Jan Wagner bekommt den Büchnerpreis, den Preis, der nach dem Verfasser des „Hessischen Landboten“ benannt ist, der jene verrückte Novelle „Lenz“ gegen alle Wohlanständigkeit geschrieben hat, der in „Woyzeck“ den Naturalismus um zwei Generationen überholt hat.

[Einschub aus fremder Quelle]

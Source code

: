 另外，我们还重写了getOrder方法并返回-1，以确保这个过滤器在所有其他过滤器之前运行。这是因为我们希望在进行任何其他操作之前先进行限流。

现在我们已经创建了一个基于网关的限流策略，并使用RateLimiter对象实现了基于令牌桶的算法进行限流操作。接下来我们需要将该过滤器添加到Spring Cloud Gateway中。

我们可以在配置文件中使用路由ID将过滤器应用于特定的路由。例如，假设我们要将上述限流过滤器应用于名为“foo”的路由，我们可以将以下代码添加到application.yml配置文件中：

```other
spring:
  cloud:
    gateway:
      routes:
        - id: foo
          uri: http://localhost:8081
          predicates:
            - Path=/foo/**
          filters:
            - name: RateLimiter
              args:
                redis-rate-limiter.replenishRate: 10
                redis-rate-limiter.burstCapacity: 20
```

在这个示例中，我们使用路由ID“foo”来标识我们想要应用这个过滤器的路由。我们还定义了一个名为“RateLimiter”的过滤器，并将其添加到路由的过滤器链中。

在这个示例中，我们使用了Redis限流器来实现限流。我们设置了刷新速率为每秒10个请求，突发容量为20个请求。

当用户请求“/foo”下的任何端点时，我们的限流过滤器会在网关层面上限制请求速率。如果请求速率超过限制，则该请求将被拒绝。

Er bekommt den Büchnerpreis für Gartengedichte.

TAUSEND GÄRTNER

Tausend Gärtner lungern um die Stadt
Und hüten das Geheimnis der Hecken.
Sie recken den Stinkefinger steil in den
Himmel und verweisen den Reisenden

Zurück an den Ort, wo der Pfeffer wächst.
Die Vögelein schweigen, da ist was im Busch.
Kugeln aus Buchsbaum und Präzisions-
Rasenkanten zeugen von Anstand. Argwohn

Lugt aus dem Pool und geht aus vom
Schlimmsten. Motorsensen kappen den
Vorwitz der Halme. Man hätschelt die
Prächtigen Tulpen und tötet den Giersch.

Aber die Quecke wartet nur auf das Stichwort
Und der Maulwurf geduldig auf bessere Tage.